Check each line of the records for "label"; collect those that have it.
+++ Data supplied
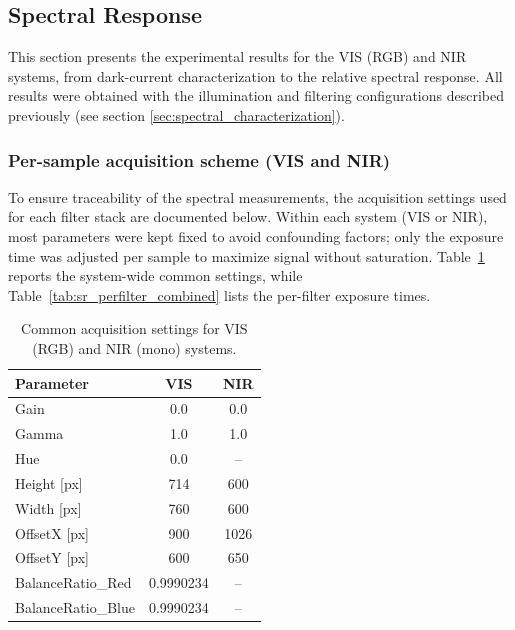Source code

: \subsection{Spectral Response}
\label{sec:spectral_response}

This section presents the experimental results for the VIS (RGB) and NIR systems, from dark-current characterization to the relative spectral response. All results were obtained with the illumination and filtering configurations described previously (see section \ref{sec:spectral_characterization}).

\subsubsection*{Per-sample acquisition scheme (VIS and NIR)}

\noindent
To ensure traceability of the spectral measurements, the acquisition settings used for each filter stack are documented below. Within each system (VIS or NIR), most parameters were kept fixed to avoid confounding factors; only the exposure time was adjusted per sample to maximize signal without saturation. Table~\ref{tab:sr_common_settings} reports the system-wide common settings, while Table~\ref{tab:sr_perfilter_combined} lists the per-filter exposure times.\\

\begin{table}[H]
    \centering
    \caption{Common acquisition settings for VIS (RGB) and NIR (mono) systems.}
    \label{tab:sr_common_settings}
    \begin{tabular}{|l|c|c|}
        \hline
        \rowcolor[HTML]{EFEFEF}\textbf{Parameter} & \textbf{VIS} & \textbf{NIR} \\ \hline
        Gain               & 0.0       & 0.0 \\ \hline
        Gamma              & 1.0       & 1.0 \\ \hline
        Hue                & 0.0       & --  \\ \hline
        Height [px]        & 714       & 600 \\ \hline
        Width  [px]        & 760       & 600 \\ \hline
        OffsetX [px]       & 900       & 1026 \\ \hline
        OffsetY [px]       & 600       & 650 \\ \hline
        BalanceRatio\_Red  & 0.9990234 & -- \\ \hline
        BalanceRatio\_Blue & 0.9990234 & -- \\ \hline
    \end{tabular}
\end{table}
++++++
§ Written response
\label{sec:spectral_response}
    \label{tab:sr_common_settings}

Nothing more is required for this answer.